Either way, I watched the movie. After I calmed down, I had a long conversation with an older African man about the solution to Africa. We quickly came to a radical consensus that democracy was NOT the way forward and needed to be dropped instantly in the attempt to salvage our continent.
Democracy is the Western government of choice. And since we are not the same, its possible that democracy cannot work for us in the same way it works for them. The whole 'freedom' thing is seen very differently in Africa. Freedom here is getting married to whoever, as long as you're over 18. At home that simply will not go over well. Not even with your best friends, if they care about you. Freedom in my home country, is being able to have a 'heew' (event) with loud music and not expect the police to come to your house because you are disturbing the peace. In the West, that would not fly too well either.
If I am right (which I may not be), then using democracies is not only going to be unsuccessful, but is also a medium by which the African continent will stay "down", trying to reach a standard set by someone else that is not suited to us, and failing.
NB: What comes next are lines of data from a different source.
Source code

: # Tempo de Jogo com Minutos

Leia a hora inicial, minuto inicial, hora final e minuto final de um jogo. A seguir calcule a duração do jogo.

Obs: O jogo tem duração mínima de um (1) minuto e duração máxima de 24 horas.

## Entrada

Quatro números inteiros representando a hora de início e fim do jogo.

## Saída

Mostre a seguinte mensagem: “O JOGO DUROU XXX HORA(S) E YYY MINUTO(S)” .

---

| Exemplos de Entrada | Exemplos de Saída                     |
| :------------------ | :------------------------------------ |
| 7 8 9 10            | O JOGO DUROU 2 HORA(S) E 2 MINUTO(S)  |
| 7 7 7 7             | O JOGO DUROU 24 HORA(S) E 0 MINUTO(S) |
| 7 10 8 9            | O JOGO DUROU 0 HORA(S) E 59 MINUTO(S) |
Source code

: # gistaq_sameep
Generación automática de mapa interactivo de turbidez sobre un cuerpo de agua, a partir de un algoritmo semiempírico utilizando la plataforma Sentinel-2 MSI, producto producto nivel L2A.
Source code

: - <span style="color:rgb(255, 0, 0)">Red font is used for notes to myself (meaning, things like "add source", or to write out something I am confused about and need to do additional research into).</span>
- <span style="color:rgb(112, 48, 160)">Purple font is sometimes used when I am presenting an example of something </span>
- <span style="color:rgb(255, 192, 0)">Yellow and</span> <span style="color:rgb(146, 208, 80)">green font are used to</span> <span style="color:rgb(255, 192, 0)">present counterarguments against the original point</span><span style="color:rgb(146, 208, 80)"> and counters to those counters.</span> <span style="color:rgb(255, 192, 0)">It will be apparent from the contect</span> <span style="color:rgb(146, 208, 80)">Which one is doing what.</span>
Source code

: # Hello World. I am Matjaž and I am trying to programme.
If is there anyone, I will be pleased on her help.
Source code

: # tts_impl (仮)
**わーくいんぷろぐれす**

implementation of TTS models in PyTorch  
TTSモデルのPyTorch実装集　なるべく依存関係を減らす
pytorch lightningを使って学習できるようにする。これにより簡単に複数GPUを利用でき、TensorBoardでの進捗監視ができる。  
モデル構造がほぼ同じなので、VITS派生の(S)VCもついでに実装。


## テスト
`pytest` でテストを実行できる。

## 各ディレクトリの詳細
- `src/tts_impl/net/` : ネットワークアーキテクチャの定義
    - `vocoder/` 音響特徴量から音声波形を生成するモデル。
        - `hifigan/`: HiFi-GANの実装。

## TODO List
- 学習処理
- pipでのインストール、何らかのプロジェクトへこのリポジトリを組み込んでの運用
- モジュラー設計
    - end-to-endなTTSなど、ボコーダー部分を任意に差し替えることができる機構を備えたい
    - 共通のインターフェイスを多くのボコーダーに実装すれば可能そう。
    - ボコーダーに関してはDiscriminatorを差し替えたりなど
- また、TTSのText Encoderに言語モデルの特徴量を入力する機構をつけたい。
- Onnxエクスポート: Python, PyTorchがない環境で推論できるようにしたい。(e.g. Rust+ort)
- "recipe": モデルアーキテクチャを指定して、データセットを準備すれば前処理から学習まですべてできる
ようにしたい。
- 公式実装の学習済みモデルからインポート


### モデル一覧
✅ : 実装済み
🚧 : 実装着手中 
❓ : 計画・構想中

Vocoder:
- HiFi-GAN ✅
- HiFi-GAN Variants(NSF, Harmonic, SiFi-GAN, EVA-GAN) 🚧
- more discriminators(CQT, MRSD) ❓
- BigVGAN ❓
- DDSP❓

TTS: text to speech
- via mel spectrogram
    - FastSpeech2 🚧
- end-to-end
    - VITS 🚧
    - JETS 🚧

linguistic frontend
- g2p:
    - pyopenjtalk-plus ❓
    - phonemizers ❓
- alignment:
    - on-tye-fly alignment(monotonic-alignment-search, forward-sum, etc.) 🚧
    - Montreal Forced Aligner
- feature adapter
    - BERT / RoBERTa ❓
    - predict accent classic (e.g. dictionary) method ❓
So I figured we should try something of our own. I will tell you now that I don't have a solution, but I did play with some ideas. If you think of any better ones, please feel free to share.
The first idea I dabbled with was small-scale monarchy. The idea is that we stop looking at our countries as one large body under one man (El Presidente). Rather, we look at them as a group of numerous constituencies (or villages: the word has negative connotation but try and see past it for me), with each one having a monarch/chief who is advised by elders in the village. Decisions are made based on values, customs and traditions. This is subjective, but it works for families, so it should work for a set of families who are trying to succeed together. The thought of going back to our roots and what-not is always somehow revitalizing. It brings the self-satisfaction of thinking we had it right all this while, and we were doing it long before anyone taught us how.
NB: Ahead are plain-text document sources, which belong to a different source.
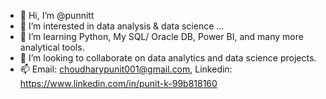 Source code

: - 👋 Hi, I’m @punnitt
- 👀 I’m interested in data analysis & data science ...
- 🌱 I’m learning Python, My SQL/ Oracle DB, Power BI, and many more analytical tools.
- 💞️ I’m looking to collaborate on data analytics and data science projects. 
- 📫 Email: choudharypunit001@gmail.com, Linkedin: https://www.linkedin.com/in/punit-k-99b818160

<!---
punnitt/punnitt is a ✨ special ✨ repository because its `README.md` (this file) appears on your GitHub profile.
You can click the Preview link to take a look at your changes.
--->
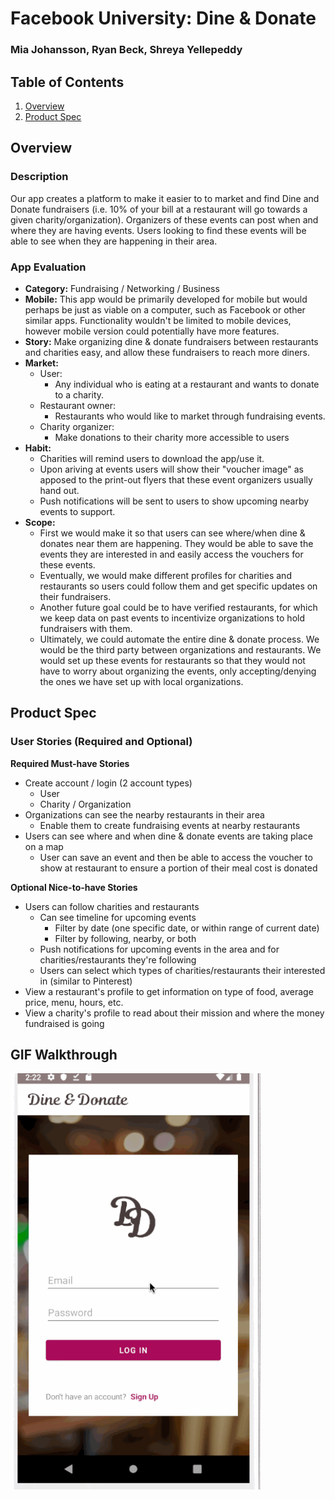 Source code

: Facebook University: Dine & Donate
===
### Mia Johansson, Ryan Beck, Shreya Yellepeddy


## Table of Contents
1. [Overview](#Overview)
1. [Product Spec](#Product-Spec)

## Overview
### Description
Our app creates a platform to make it easier to to market and find Dine and Donate fundraisers (i.e. 10% of your bill at a restaurant will go towards a given charity/organization). Organizers of these events can post when and where they are having events. Users looking to find these events will be able to see when they are happening in their area.


### App Evaluation
- **Category:** Fundraising / Networking / Business
- **Mobile:** This app would be primarily developed for mobile but would perhaps be just as viable on a computer, such as Facebook or other similar apps. Functionality wouldn't be limited to mobile devices, however mobile version could potentially have more features.
- **Story:** Make organizing dine & donate fundraisers between restaurants and charities easy, and allow these fundraisers to reach more diners.
- **Market:** 
    - User: 
        - Any individual who is eating at a restaurant and wants to donate to a charity. 
    - Restaurant owner:
        - Restaurants who would like to market through fundraising events.
    - Charity organizer:
        - Make donations to their charity more accessible to users
- **Habit:** 
    - Charities will remind users to download the app/use it. 
    - Upon ariving at events users will show their "voucher image" as apposed to the print-out flyers that these event organizers usually hand out. 
    - Push notifications will be sent to users to show upcoming nearby events to support.
- **Scope:** 
    - First we would make it so that users can see where/when dine & donates near them are happening. They would be able to save the events they are interested in and easily access the vouchers for these events. 
    - Eventually, we would make different profiles for charities and restaurants so users could follow them and get specific updates on their fundraisers. 
    - Another future goal could be to have verified restaurants, for which we keep data on past events to incentivize organizations to hold fundraisers with them.
    - Ultimately, we could automate the entire dine & donate process. We would be the third party between organizations and restaurants. We would set up these events for restaurants so that they would not have to worry about organizing the events, only accepting/denying the ones we have set up with local organizations.



## Product Spec
### User Stories (Required and Optional)

**Required Must-have Stories**

* Create account / login (2 account types)
    * User
    * Charity / Organization
* Organizations can see the nearby restaurants in their area
    * Enable them to create fundraising events at nearby restaurants
* Users can see where and when dine & donate events are taking place on a map
    * User can save an event and then be able to access the voucher to show at restaurant to ensure a portion of their meal cost is donated 


**Optional Nice-to-have Stories**

* Users can follow charities and restaurants
    * Can see timeline for upcoming events
        * Filter by date (one specific date, or within range of current date)
        * Filter by following, nearby, or both
    * Push notifications for upcoming events in the area and for charities/restaurants they're following
    * Users can select which types of charities/restaurants their interested in (similar to Pinterest)
* View a restaurant's profile to get information on type of food, average price, menu, hours, etc. 
* View a charity's profile to read about their mission and where the money fundraised is going

## GIF Walkthrough 
<img src="https://github.com/facebook-university/team_project/blob/master/dine_and_donate_walkthrough.gif" width=400>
As nice as it all sounds, its obvious that our previous systems, beautiful and elegant as they were, were (i) not without flaw and (ii) impractical in the 21st Century. Please feel free to argue otherwise, but a kingdom today would have many problems. With the treacherous side-by-side advance of intellect and selfishness people are just not concerned with the wellbeing of anyone but themselves, let alone a set of other families. The Kingdom would be corrupt; rich king with a bunch of wives, poor families. It would be better than rich President, poor people who are brainwashed into thinking that somehow, a piece of paper they placed in an already pre-set ballot resulted in their present way of life. Like they chose this person to rule them, like they chose to live under the pretense of free-ness. But it's still not a drastic improvement.
You have to guess that Marxism came in at least somewhere in my considerations. It has to. Regardless of your personal feelings, you can't help but consider the Manifesto... it's genius. I figure it wouldn't work too well because there's too much room in the system to change things. Think Animal Farm (George Orwell). Governments don't usually follow a theory they didn't make up themselves to the T. This leaves a 'heory' which frankly is just not the same thing. In all seriousness though, as one aspect of equality becomes exception to the rule, its hard to hold tight reins on the others without looking like the very same government the people were trying to escape by revolting.
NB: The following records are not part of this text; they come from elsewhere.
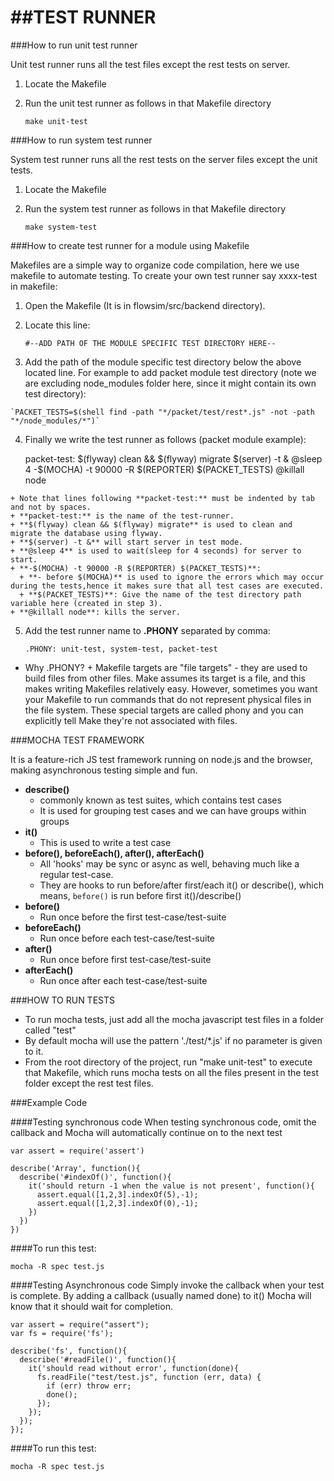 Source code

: ##TEST RUNNER
==================
###How to run unit test runner

Unit test runner runs all the test files except the rest tests on server.

  1. Locate the Makefile
  2. Run the unit test runner as follows in that Makefile directory
    
      `make unit-test`

###How to run system test runner

System test runner runs all the rest tests on the server files except the unit tests.

  1. Locate the Makefile
  2. Run the system test runner as follows in that Makefile directory
    
      `make system-test`

###How to create test runner for a module using Makefile

Makefiles are a simple way to organize code compilation, here we use makefile to automate testing.
To create your own test runner say xxxx-test in makefile:

  1. Open the Makefile (It is in flowsim/src/backend directory).
  2. Locate this line:
  
      `#--ADD PATH OF THE MODULE SPECIFIC TEST DIRECTORY HERE--`  

  3. Add the path of the module specific test directory below the above located line. For example to add packet module test directory (note we are excluding node_modules folder here, since it might contain its own test directory):
  
    `PACKET_TESTS=$(shell find -path "*/packet/test/rest*.js" -not -path "*/node_modules/*")`

  4. Finally we write the test runner as follows (packet module example):
      
        packet-test:
          $(flyway) clean && $(flyway) migrate
          $(server) -t & 
          @sleep 4
          -$(MOCHA) -t 90000 -R $(REPORTER) $(PACKET_TESTS)
          @killall node
  
    + Note that lines following **packet-test:** must be indented by tab and not by spaces. 
    + **packet-test:** is the name of the test-runner.
    + **$(flyway) clean && $(flyway) migrate** is used to clean and migrate the database using flyway.
    + **$(server) -t &** will start server in test mode.
    + **@sleep 4** is used to wait(sleep for 4 seconds) for server to start.
    + **-$(MOCHA) -t 90000 -R $(REPORTER) $(PACKET_TESTS)**:
      + **- before $(MOCHA)** is used to ignore the errors which may occur during the tests,hence it makes sure that all test cases are executed.
      + **$(PACKET_TESTS)**: Give the name of the test directory path variable here (created in step 3).
    + **@killall node**: kills the server.
  
  5. Add the test runner name to **.PHONY** separated by comma:
    
      `.PHONY: unit-test, system-test, packet-test`

  +  Why .PHONY?
    + Makefile targets are "file targets" - they are used to build files from other files. Make assumes its target is a file, and this makes writing Makefiles relatively easy. However, sometimes you want your Makefile to run commands that do not represent physical files in the file system. These special targets are called phony and you can explicitly tell Make they're not associated with files.


###MOCHA TEST FRAMEWORK

  It is a feature-rich JS test framework running on node.js and the browser, making asynchronous testing simple and fun.

+ **describe()**
    * commonly known as test suites, which contains test cases
    * It is used for grouping test cases and we can have groups within groups
+ **it()**
    * This is used to write a test case
+ **before(), beforeEach(), after(), afterEach()**
    * All 'hooks' may be sync or async as well, behaving much like a regular test-case.
    * They are hooks to run before/after first/each it() or describe(), which means, `before()` is run before first it()/describe()
+ **before()**
    * Run once before the first test-case/test-suite
+ **beforeEach()**
    * Run once before each test-case/test-suite
+ **after()**
    * Run once before first test-case/test-suite
+ **afterEach()**
    * Run once after each test-case/test-suite

###HOW TO RUN TESTS

* To run mocha tests, just add all the mocha javascript test files in a folder called "test"
* By default mocha will use the pattern './test/*.js' if no parameter is given to it.
* From the root directory of the project, run "make unit-test" to execute that Makefile, which runs mocha tests on all the files present in the test folder except the rest test files.

###Example Code

####Testing synchronous code
When testing synchronous code, omit the callback and Mocha will automatically continue on to the next test
  
    var assert = require('assert')
    
    describe('Array', function(){
      describe('#indexOf()', function(){
        it('should return -1 when the value is not present', function(){
          assert.equal([1,2,3].indexOf(5),-1);
          assert.equal([1,2,3].indexOf(0),-1);
        })
      })
    })

####To run this test: 

    mocha -R spec test.js

####Testing Asynchronous code
Simply invoke the callback when your test is complete. By adding a callback (usually named done) to it() Mocha will know that it should wait for completion.

    var assert = require("assert");
    var fs = require('fs');  
    
    describe('fs', function(){
      describe('#readFile()', function(){
        it('should read without error', function(done){
          fs.readFile("test/test.js", function (err, data) {
            if (err) throw err;
            done();
          });
        });
      });
    });
    
####To run this test: 

    mocha -R spec test.js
Egypt is currently trying to get a revolution going, and more power to them. But the effects, longterm effects are not certain. People sometimes get so riled up trying to get rid of the current failures that they do not foresee the future catastrophe lying ahead. Anyway, we hope for the best for Egypt.
Maybe the mother of all government styles will turn out to be a well ground mix off all the possibilities. Perfect government is attainable only by God, so we are not going to reach that, but its not too far-fetched to just look for something that works for us.